• [Provided entries]:
------------------------------------------------
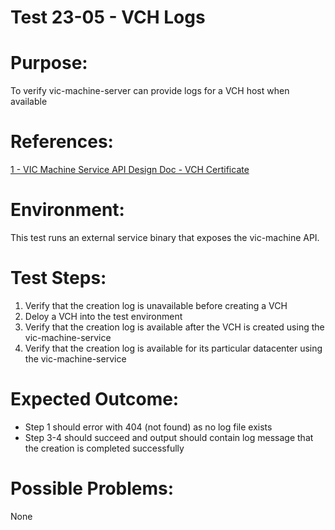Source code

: Test 23-05 - VCH Logs
=======

# Purpose:
To verify vic-machine-server can provide logs for a VCH host when available

# References:
[1 - VIC Machine Service API Design Doc - VCH Certificate](../../../doc/design/vic-machine/service.md)

# Environment:
This test runs an external service binary that exposes the vic-machine API.

# Test Steps:
1. Verify that the creation log is unavailable before creating a VCH
2. Deloy a VCH into the test environment
3. Verify that the creation log is available after the VCH is created using the vic-machine-service
4. Verify that the creation log is available for its particular datacenter using the vic-machine-service

# Expected Outcome:
* Step 1 should error with 404 (not found) as no log file exists
* Step 3-4 should succeed and output should contain log message that the creation is completed successfully

# Possible Problems:
None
------------------------------------------------
• [Task requirements]:
Report back every line of the entries in which "machine" occurs.

• [Task result]:
To verify vic-machine-server can provide logs for a VCH host when available
[1 - VIC Machine Service API Design Doc - VCH Certificate](../../../doc/design/vic-machine/service.md)
This test runs an external service binary that exposes the vic-machine API.
3. Verify that the creation log is available after the VCH is created using the vic-machine-service
4. Verify that the creation log is available for its particular datacenter using the vic-machine-service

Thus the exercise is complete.